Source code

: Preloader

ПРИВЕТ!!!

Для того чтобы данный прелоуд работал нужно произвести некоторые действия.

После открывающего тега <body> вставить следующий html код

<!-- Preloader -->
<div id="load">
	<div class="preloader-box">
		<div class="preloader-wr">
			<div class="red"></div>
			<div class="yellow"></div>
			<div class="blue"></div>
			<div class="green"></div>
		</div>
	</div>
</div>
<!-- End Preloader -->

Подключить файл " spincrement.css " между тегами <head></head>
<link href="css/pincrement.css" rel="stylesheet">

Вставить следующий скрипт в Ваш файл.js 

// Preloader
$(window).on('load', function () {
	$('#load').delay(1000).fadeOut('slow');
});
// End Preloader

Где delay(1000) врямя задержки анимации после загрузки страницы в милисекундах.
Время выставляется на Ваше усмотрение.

...

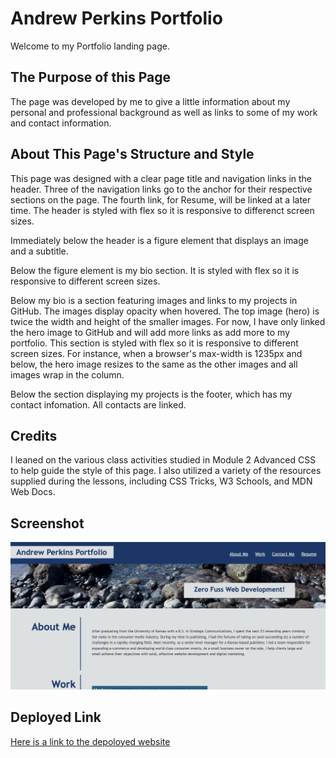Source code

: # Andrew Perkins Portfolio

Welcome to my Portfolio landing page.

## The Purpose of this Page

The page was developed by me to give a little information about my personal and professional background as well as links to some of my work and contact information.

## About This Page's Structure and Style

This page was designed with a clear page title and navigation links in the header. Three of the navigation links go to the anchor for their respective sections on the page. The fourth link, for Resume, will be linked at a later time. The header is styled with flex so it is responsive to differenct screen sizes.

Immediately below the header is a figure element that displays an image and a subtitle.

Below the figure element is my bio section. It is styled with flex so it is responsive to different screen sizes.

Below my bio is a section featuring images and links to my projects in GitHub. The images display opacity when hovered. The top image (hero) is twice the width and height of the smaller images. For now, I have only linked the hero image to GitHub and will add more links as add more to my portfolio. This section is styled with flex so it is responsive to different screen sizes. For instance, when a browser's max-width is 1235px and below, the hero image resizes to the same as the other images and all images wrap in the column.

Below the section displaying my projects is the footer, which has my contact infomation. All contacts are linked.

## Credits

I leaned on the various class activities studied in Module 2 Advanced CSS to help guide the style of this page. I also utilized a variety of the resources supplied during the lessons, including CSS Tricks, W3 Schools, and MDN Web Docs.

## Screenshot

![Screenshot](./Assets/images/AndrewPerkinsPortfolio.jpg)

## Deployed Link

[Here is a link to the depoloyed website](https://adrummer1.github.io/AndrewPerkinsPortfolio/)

● Required action
After reading the records above, say how many lines hold the string "figure", using only a number.

● Your solution
2